José Carlos, o cobrador de ônibus, não precisou abandonar a profissão e muito menos é odiado. Ressignificou sua jornada de trabalho e, como ele mesmo diz ironicamente, oferece como “troco” pela passagem paga, algo com valor inestimável que é a palavra de Deus. “Uma passagem (bíblica) pelo preço da passagem do ônibus”, diverte-se.
Admirado por passageiros fiéis, José é comunicativo e cumprimenta todos que passam pela roleta. Alguns, no entanto, já são conhecidos e cobram o papelzinho “consagrado”. Há até quem os colecione.
“Eu guardo todas as mensagens e cuido para não amassar”, diz a cozinheira Maria de Oliveira, mostrando uma bolsa repleta de pequenos papéis coloridos para logo em seguida fechá-la e abraçá-la demonstrando, involuntariamente, o carinho que tem com o trabalho de José Carlos.
“Quando eu não pego o ônibus dele eu fico triste”, afirma, Maria, visivelmente emocionada. “Faço questão de tirar foto de cada mensagem que recebo para compartilhá-las em minhas redes sociais e grupos de família”, completa.
Outro que admira a obra de José Carlos é o motorista que o acompanha há um ano e seis meses, Evandro Miranda.
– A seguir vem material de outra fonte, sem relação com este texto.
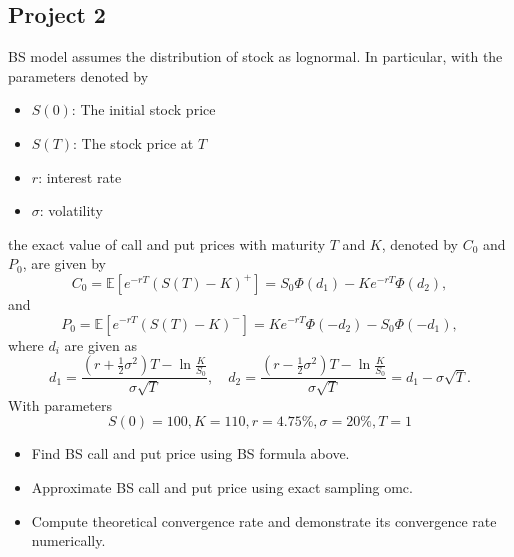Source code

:\documentclass{article}
\begin{document}
\subsection{Project 2}
BS model assumes the distribution of stock as lognormal. In particular, with the parameters denoted by
\begin{itemize}
 \item  $S(0)$: The initial stock price
 \item
 $S(T)$: The stock price at $T$
 \item
 $r$: interest rate
 \item $\sigma$: volatility
\end{itemize}
the exact value of call and put prices with maturity $T$ and $K$, denoted by $C_0$ and $P_0$, are given by
$$C_0 = \mathbb E [e^{-rT} (S(T) - K)^+] = S_0  \Phi(d_1) - K e^{-rT} \Phi(d_2),$$
and 
$$P_0 = \mathbb E [e^{-rT} (S(T) - K)^-] = K e^{-rT} \Phi(- d_2) - S_0  \Phi(- d_1),$$
where $d_i$ are given as
$$d_1 = \frac{(r + \frac 1 2 \sigma^2) T - \ln \frac{K}{S_0}}{\sigma \sqrt T}, 
\quad 
d_2 = \frac{(r - \frac 1 2 \sigma^2) T - \ln \frac{K}{S_0}}{\sigma \sqrt T} = d_1 - \sigma \sqrt T.$$
With parameters $$S(0) = 100, K = 110, r = 4.75\%, \sigma = 20\%, T = 1$$
\begin{itemize}
 \item Find BS call and put price using BS formula above.
 \item Approximate BS call and put price using exact sampling omc.
 \item Compute theoretical convergence rate and demonstrate its convergence rate numerically.
\end{itemize}
\end{document}
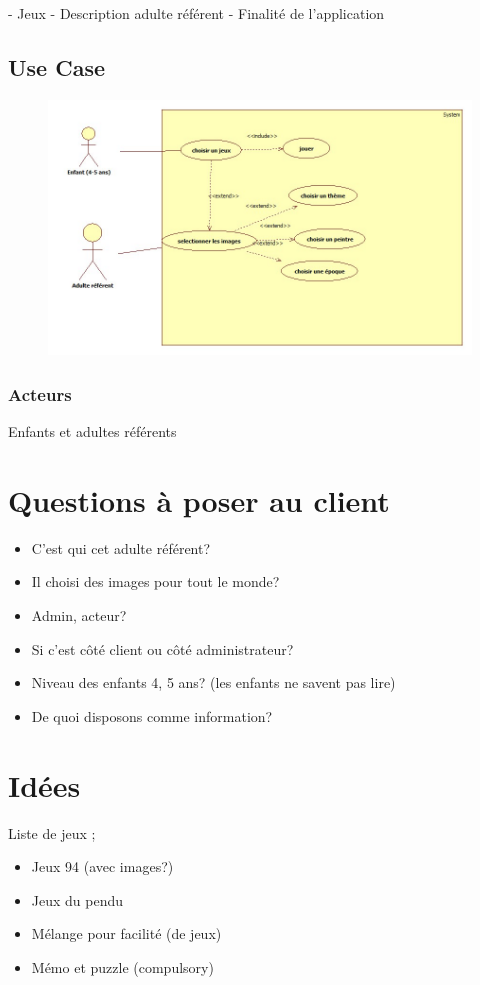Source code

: \documentclass[12pt,a4paper]{report}
\begin{document}
- Jeux
- Description adulte référent
- Finalité de l'application


\section{Use Case}
\begin{figure}[!h]
 \centering
 \includegraphics[width=440px]{UseCase.jpg}
\end{figure}

\subsection{Acteurs}
Enfants et adultes référents

\chapter{Questions à poser au client}

\begin{itemize}
\item C'est qui cet adulte référent? 
\item Il choisi des images pour tout le monde?
\item Admin, acteur? 
\item Si c'est côté client ou côté administrateur? 
\item Niveau des enfants 4, 5 ans? (les enfants ne savent pas lire)
\item De quoi disposons comme information?
\end{itemize}

\chapter{Idées}

Liste de jeux ;
\begin{itemize}
\item Jeux 94 (avec images?)
\item Jeux du pendu
\item Mélange pour facilité (de jeux)
\item Mémo et puzzle (compulsory)
\end{itemize}
\end{document}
Ele diz ter testemunhado alguns passageiros chorarem ao receber as mensagens. “A mensagem toca o coração das pessoas. Algumas se emocionam muito. Tenho muito orgulho de trabalhar ao lado dele”, declara.
A iniciativa proativa de José Carlos da Silva mostra que Jesus continua convertendo cobradores de impostos em evangelistas. Cada qual à sua maneira. Mostra também que é possível mudar o mundo com pequenas atitudes. O cobrador de ônibus decidiu transformar o seu entorno, sua comunidade para melhor e, com isso, tem mudado o mundo interior das pessoas. E os passageiros do coletivo da fé seguem felizes todos os dias certos de que estão sendo cuidados por uma força superior.
“Às vezes, as pessoas só precisam de um gesto, de um olhar, e aquele papelzinho leva aquele conforto que alguns precisam num momento de desespero”, ensina, o cobrador evangelista.